Moonpig’s shares, which floated at 350p and peaked at 488p in early June, fell 6 per cent in morning trading in London to 399p. Jonathan Pritchard, at Peel Hunt, said some in the market had been hoping for a bigger upgrade to guidance for the current year.

Moonpig expects revenues of £250m to £260m for the current year, below last year’s pandemic-boosted high but a 45 to 50 per cent increase on 2020 sales. It had previously forecast a 34 to 38 per cent increase on pre-pandemic levels.

“When your starting point is five times sales and 45 times earnings you need to do a bit better than ‘moderately ahead’,” said Pritchard, referring to Moonpig’s outlook statement.

Such highly rated shares “need the constant oxygen of upgrades”, he added.

Chief executive Nickyl Raithatha said that as conventional card shops reopened and restrictions on socialising were lifted, customers had purchased cards less frequently than they did during full lockdowns.

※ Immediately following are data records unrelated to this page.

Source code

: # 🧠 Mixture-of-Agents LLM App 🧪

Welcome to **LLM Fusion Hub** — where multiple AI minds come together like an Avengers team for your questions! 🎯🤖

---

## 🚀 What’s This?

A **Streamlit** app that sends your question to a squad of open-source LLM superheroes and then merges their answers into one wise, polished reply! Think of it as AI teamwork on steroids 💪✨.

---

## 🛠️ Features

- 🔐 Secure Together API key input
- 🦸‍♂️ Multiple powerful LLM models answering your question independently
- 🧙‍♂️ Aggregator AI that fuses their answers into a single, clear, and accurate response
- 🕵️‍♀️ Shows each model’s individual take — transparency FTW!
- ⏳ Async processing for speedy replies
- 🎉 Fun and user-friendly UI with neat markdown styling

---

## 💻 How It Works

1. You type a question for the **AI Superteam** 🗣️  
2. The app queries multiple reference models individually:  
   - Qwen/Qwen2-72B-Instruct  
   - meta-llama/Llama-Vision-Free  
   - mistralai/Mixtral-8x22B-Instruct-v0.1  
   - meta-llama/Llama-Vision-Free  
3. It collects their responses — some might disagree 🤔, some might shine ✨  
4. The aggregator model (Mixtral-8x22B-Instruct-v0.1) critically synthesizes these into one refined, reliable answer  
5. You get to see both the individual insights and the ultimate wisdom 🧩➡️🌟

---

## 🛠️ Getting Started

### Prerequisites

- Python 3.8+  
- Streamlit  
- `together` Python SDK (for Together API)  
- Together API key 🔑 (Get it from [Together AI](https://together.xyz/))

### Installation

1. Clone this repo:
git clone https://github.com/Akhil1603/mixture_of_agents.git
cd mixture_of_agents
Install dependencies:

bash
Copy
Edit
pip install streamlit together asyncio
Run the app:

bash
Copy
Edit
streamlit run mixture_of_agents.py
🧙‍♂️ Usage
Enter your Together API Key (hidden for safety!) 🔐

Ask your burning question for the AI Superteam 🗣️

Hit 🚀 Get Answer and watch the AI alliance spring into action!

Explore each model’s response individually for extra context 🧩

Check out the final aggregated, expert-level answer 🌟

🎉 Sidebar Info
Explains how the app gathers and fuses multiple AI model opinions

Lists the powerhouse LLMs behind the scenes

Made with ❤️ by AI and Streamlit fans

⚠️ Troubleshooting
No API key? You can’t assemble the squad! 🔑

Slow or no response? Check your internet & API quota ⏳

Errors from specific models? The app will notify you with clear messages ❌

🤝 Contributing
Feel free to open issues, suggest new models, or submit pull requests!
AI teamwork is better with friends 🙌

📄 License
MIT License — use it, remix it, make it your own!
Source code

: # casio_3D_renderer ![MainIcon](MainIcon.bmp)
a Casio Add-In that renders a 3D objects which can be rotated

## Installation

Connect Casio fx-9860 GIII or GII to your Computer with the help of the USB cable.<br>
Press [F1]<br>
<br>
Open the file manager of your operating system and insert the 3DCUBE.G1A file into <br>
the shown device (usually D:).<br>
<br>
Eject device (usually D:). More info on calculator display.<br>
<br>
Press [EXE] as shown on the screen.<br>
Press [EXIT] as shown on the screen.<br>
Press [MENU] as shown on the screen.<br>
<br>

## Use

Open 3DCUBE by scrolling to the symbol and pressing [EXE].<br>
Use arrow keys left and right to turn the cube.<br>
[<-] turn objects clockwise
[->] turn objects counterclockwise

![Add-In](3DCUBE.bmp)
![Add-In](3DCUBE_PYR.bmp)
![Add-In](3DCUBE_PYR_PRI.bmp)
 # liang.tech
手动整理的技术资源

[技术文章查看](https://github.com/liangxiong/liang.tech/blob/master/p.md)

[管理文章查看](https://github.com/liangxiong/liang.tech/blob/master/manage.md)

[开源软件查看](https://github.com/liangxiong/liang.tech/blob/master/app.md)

He added that the company had expected that purchase frequency, a key metric, would fall. “But we’ve seen a slower drop than expected”.

“We still believe purchase frequency will be higher after the pandemic than before it . . . we are very confident that our share of the overall card market will grow,” he added.

In the run-up to the company’s IPO, Moonpig disclosed that customers bought an average of three cards a year from the company, out of an average annual total of 23 card purchases.

Raithatha also said that Moonpig’s historically strong customer retention looked set to continue, with customers acquired over the past year showing similar purchase patterns to previous groups.

But he added that the company would invest some of its sales growth in marketing and technology to “drive loyalty”.

He cited a month-long promotion that would allow recipients of a Moonpig gift to send a physical thank-you card to the sender free of charge as an example. “Obviously there is a cost to that, but it brings more people into the ecosystem,” he said.